Mail a Dispute Letter
The consumer sends a letter by email and a hard-copy follow-up. To the address as advised on the credit report. Waiting several days but getting no reply, the consumer contacted the agency by telephone. The response was that they had received no correspondence on this dispute. The consumer was angry and disappointed. It is necessary to dispute errors in a credit report. Credit decisions rely upon these reports, and a delinquent loan can make a difference in credit approval, a job application, insurance rates, and the interest rates charged on existing loans.
Follow-up
Rather than quit, the consumer tried once more. The consumer titled the second letter Dispute Letter and mailed it with a return receipt request. The reference to the report was clear and attached a copy of the report with the error in highlight. The consumer sent cc copies to the Federal Trade Commission and to the Consumer Finance Protection Board.

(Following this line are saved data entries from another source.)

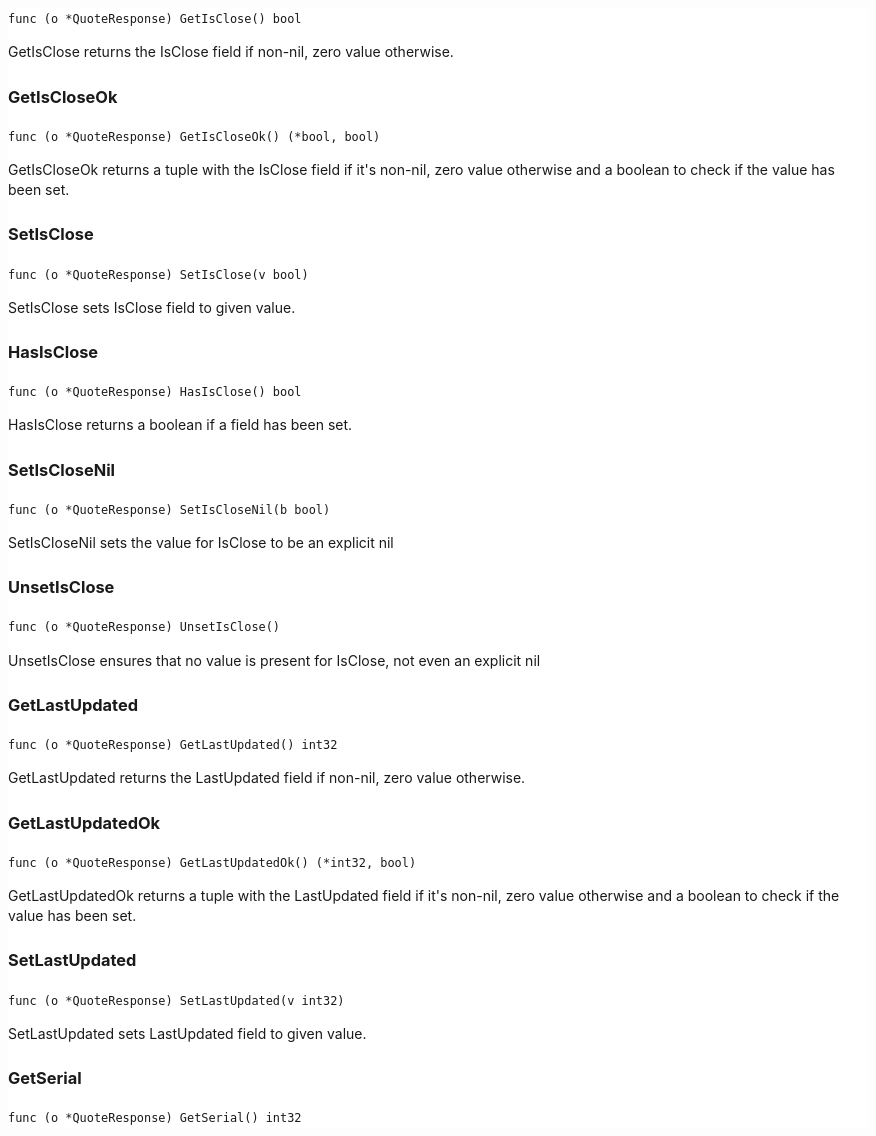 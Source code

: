 `func (o *QuoteResponse) GetIsClose() bool`

GetIsClose returns the IsClose field if non-nil, zero value otherwise.

### GetIsCloseOk

`func (o *QuoteResponse) GetIsCloseOk() (*bool, bool)`

GetIsCloseOk returns a tuple with the IsClose field if it's non-nil, zero value otherwise
and a boolean to check if the value has been set.

### SetIsClose

`func (o *QuoteResponse) SetIsClose(v bool)`

SetIsClose sets IsClose field to given value.

### HasIsClose

`func (o *QuoteResponse) HasIsClose() bool`

HasIsClose returns a boolean if a field has been set.

### SetIsCloseNil

`func (o *QuoteResponse) SetIsCloseNil(b bool)`

 SetIsCloseNil sets the value for IsClose to be an explicit nil

### UnsetIsClose
`func (o *QuoteResponse) UnsetIsClose()`

UnsetIsClose ensures that no value is present for IsClose, not even an explicit nil
### GetLastUpdated

`func (o *QuoteResponse) GetLastUpdated() int32`

GetLastUpdated returns the LastUpdated field if non-nil, zero value otherwise.

### GetLastUpdatedOk

`func (o *QuoteResponse) GetLastUpdatedOk() (*int32, bool)`

GetLastUpdatedOk returns a tuple with the LastUpdated field if it's non-nil, zero value otherwise
and a boolean to check if the value has been set.

### SetLastUpdated

`func (o *QuoteResponse) SetLastUpdated(v int32)`

SetLastUpdated sets LastUpdated field to given value.


### GetSerial

`func (o *QuoteResponse) GetSerial() int32`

To tie the matter together, the consumer also sent a copy of the package to the creditor listed on the report of a delinquent account. In this instance, the consumer had no document to prove the loan did not exist. The consumer made a sworn and notarized statement that account and related information was neither authentic nor accurate.
Give it Time
Within a week of the second letter, the consumer received a reply, which stated that the credit reporting company would investigate the dispute and error claim. After another week had passed, the consumer received a letter stating that the results of the investigation showed that the report was accurate. The consumer filed a complaint online with the Federal Trade Commission and the Federal Consumer Finance Protection Board.
Receive a Response
Within two weeks, the consumer received a letter from the Credit Reporting Agency, stating that, upon a further review, the report appeared to be in error and agreeing to correct the record, and add a summary of the dispute in the file. The consumer decided that the complaints pending with the Federal agencies would proceed. In the event, that other smaller agencies had obtained the erroneous information.
The steps needed to file a dispute are a dispute letter, name, address phone, and account number in dispute. Send a letter by mail with return receipt requested. The copies of the dispute letter should also go to the company listed on the account as the creditor. The letter needs no form but must clearly identify the mistake. It is a good practice to follow-up with email and telephone. The law requires the reporting agency to investigate and send a written finding within thirty days. If not resolved, the consumer can file complaints with the Federal Trade Commission and the Consumer Financial Protection Board.